Your answer must be the data repeated exactly, with no pictures in it.

Dataset entries:
════════
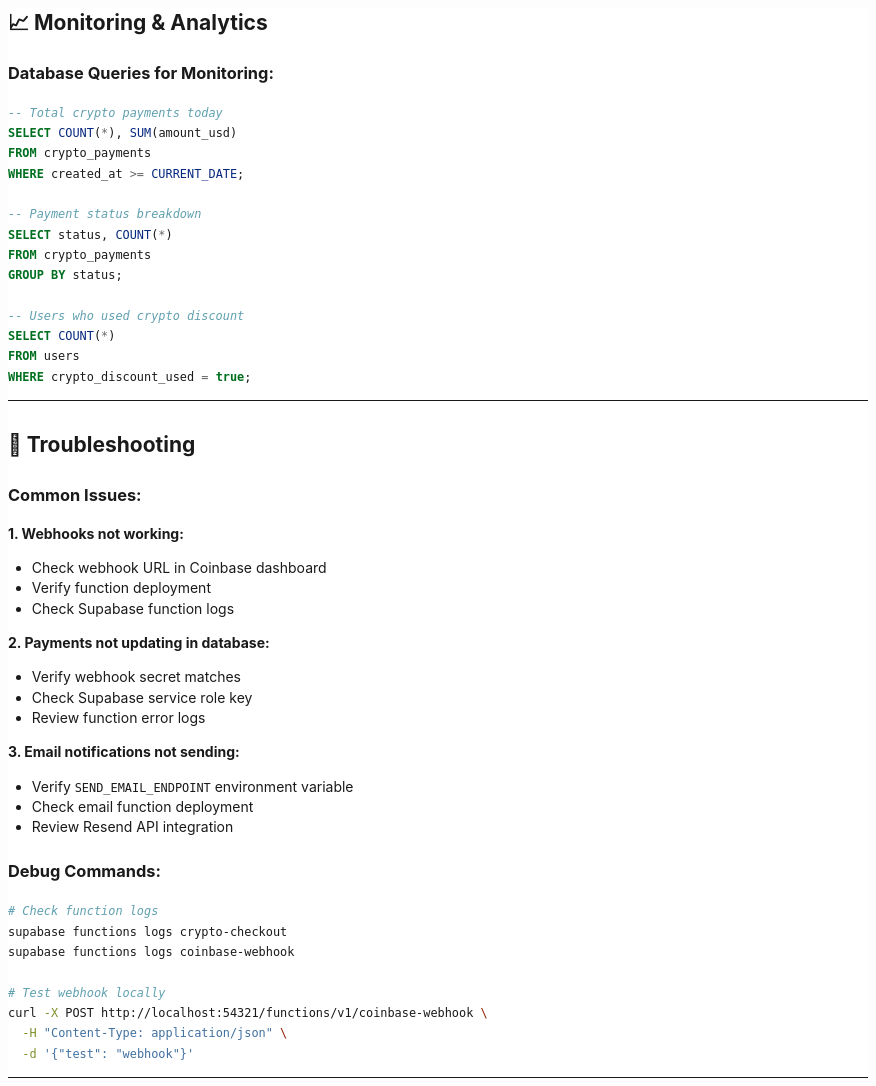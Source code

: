 ## 📈 Monitoring & Analytics

### Database Queries for Monitoring:

```sql
-- Total crypto payments today
SELECT COUNT(*), SUM(amount_usd) 
FROM crypto_payments 
WHERE created_at >= CURRENT_DATE;

-- Payment status breakdown
SELECT status, COUNT(*) 
FROM crypto_payments 
GROUP BY status;

-- Users who used crypto discount
SELECT COUNT(*) 
FROM users 
WHERE crypto_discount_used = true;
```

---

## 🚨 Troubleshooting

### Common Issues:

**1. Webhooks not working:**
- Check webhook URL in Coinbase dashboard
- Verify function deployment
- Check Supabase function logs

**2. Payments not updating in database:**
- Verify webhook secret matches
- Check Supabase service role key
- Review function error logs

**3. Email notifications not sending:**
- Verify `SEND_EMAIL_ENDPOINT` environment variable
- Check email function deployment
- Review Resend API integration

### Debug Commands:

```bash
# Check function logs
supabase functions logs crypto-checkout
supabase functions logs coinbase-webhook

# Test webhook locally
curl -X POST http://localhost:54321/functions/v1/coinbase-webhook \
  -H "Content-Type: application/json" \
  -d '{"test": "webhook"}'
```

---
════════
▸ **Final answer**:
Source code

: ## 📈 Monitoring & Analytics

### Database Queries for Monitoring:

```sql
-- Total crypto payments today
SELECT COUNT(*), SUM(amount_usd) 
FROM crypto_payments 
WHERE created_at >= CURRENT_DATE;

-- Payment status breakdown
SELECT status, COUNT(*) 
FROM crypto_payments 
GROUP BY status;

-- Users who used crypto discount
SELECT COUNT(*) 
FROM users 
WHERE crypto_discount_used = true;
```

---

## 🚨 Troubleshooting

### Common Issues:

**1. Webhooks not working:**
- Check webhook URL in Coinbase dashboard
- Verify function deployment
- Check Supabase function logs

**2. Payments not updating in database:**
- Verify webhook secret matches
- Check Supabase service role key
- Review function error logs

**3. Email notifications not sending:**
- Verify `SEND_EMAIL_ENDPOINT` environment variable
- Check email function deployment
- Review Resend API integration

### Debug Commands:

```bash
# Check function logs
supabase functions logs crypto-checkout
supabase functions logs coinbase-webhook

# Test webhook locally
curl -X POST http://localhost:54321/functions/v1/coinbase-webhook \
  -H "Content-Type: application/json" \
  -d '{"test": "webhook"}'
```

---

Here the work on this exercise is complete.